To build their new brain organoids, researchers created a novel culture method that uses an engineered extracellular matrix for human brain organoids — without the presence of animal components.
“This advancement in the development of human brain organoids free of animal components will allow for significant strides in the understanding of neurodevelopmental biology,” said senior author Joerg Lahann, Ph.D., director of the U-M Biointerfaces Institute and Wolfgang Pauli Collegiate Professor of Chemical Engineering at U-M.
“Scientists have long struggled to translate animal research into the clinical world, and this novel method will make it easier for translational research to make its way from the lab to the clinic.”
These extracellular matrices were composed of human fibronectin, a protein that serves as a native structure for stem cells to adhere, differentiate and mature. They were further supported by a highly porous polymer scaffold.

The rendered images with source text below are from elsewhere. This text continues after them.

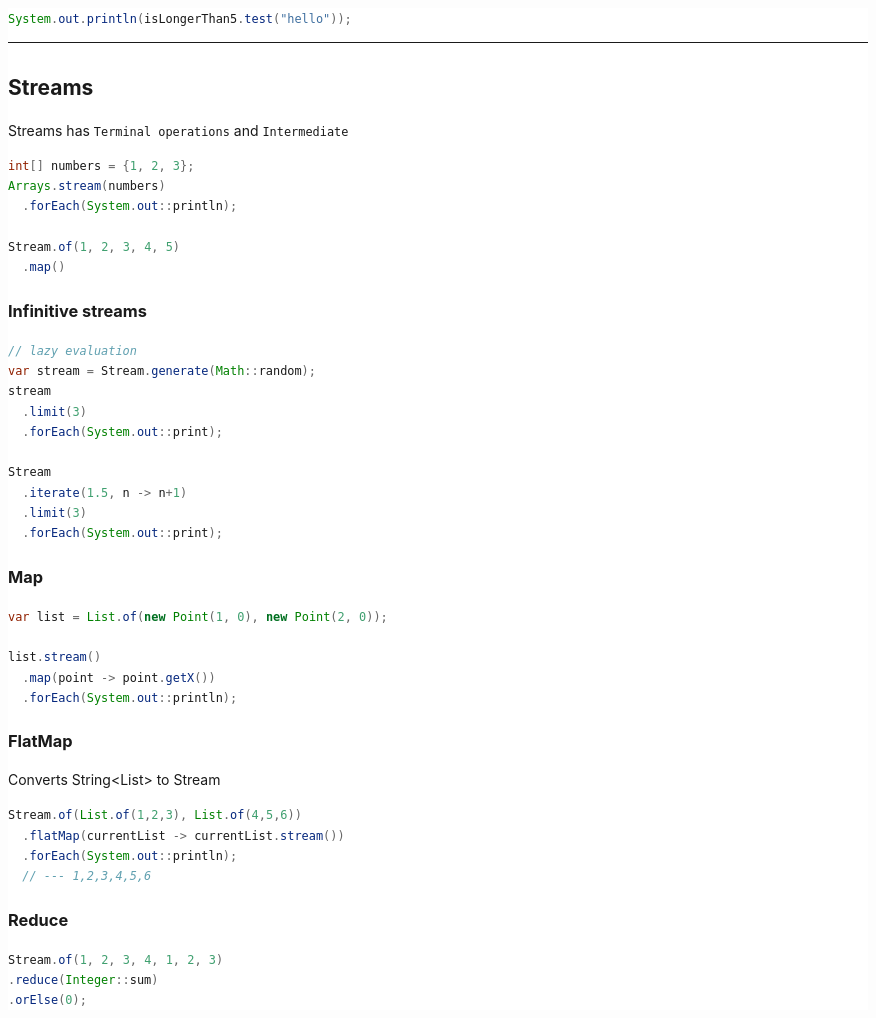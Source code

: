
 ```java
System.out.println(isLongerThan5.test("hello"));
```

---
## Streams
Streams has `Terminal operations` and `Intermediate`
```java
int[] numbers = {1, 2, 3};
Arrays.stream(numbers)
  .forEach(System.out::println);

Stream.of(1, 2, 3, 4, 5)
  .map()
```

### Infinitive streams
```java
// lazy evaluation
var stream = Stream.generate(Math::random);
stream
  .limit(3)
  .forEach(System.out::print);

Stream
  .iterate(1.5, n -> n+1)
  .limit(3)
  .forEach(System.out::print);
```

### Map
```java
var list = List.of(new Point(1, 0), new Point(2, 0));

list.stream()
  .map(point -> point.getX())
  .forEach(System.out::println);
```

### FlatMap
Converts String<List<Integer>> to Stream<Integer>

```java
Stream.of(List.of(1,2,3), List.of(4,5,6))
  .flatMap(currentList -> currentList.stream())
  .forEach(System.out::println);
  // --- 1,2,3,4,5,6
```


### Reduce
  ```java
  Stream.of(1, 2, 3, 4, 1, 2, 3)
.reduce(Integer::sum)
  .orElse(0);
  ```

Using proteomics, researchers found that their brain organoids developed cerebral spinal fluid, a clear liquid that flows around healthy brain and spinal cords.
“When our brains are naturally developing in utero, they are of course not growing on a bed of extracellular matrix produced by mouse cancer cells,” said first author Ayse Muñiz, Ph.D., who was a graduate student in the U-M Macromolecular Science and Engineering Program at the time of the work.
“By putting cells in an engineered niche that more closely resembles their natural environment, we predicted we would observe differences in organoid development that more faithfully mimics what we see in nature.”
The new research brings the possibility of reprogramming with cells from patients with neurodegenerative diseases to light, said co-author Eva Feldman, M.D., Ph.D., director of the ALS Center of Excellence at U-M and James W. Albers Distinguished Professor of Neurology at U-M Medical School.
“There is a possibility to take the stem cells from a patient with a condition such as ALS or Alzheimer’s and, essentially, build an avatar mini brain of that patients to investigate possible treatments or model how their disease will progress,” Feldman said in the statement.
“These models would create another avenue to predict disease and study treatment on a personalized level for conditions that often vary greatly from person to person.”
The study was published in Annals of Clinical and Translational Neurology.
Study abstract:
Brain organoids are miniaturized in vitro brain models generated from pluripotent stem cells, which resemble full-sized brain more closely than conventional two-dimensional cell cultures. Although brain organoids mimic the human brain’s cell-to-cell network interactions, they generally fail to faithfully recapitulate cell-to-matrix interactions. Here, an engineered framework, called an engineered extracellular matrix (EECM), was developed to provide support and cell-to-matrix interactions to developing brain organoids.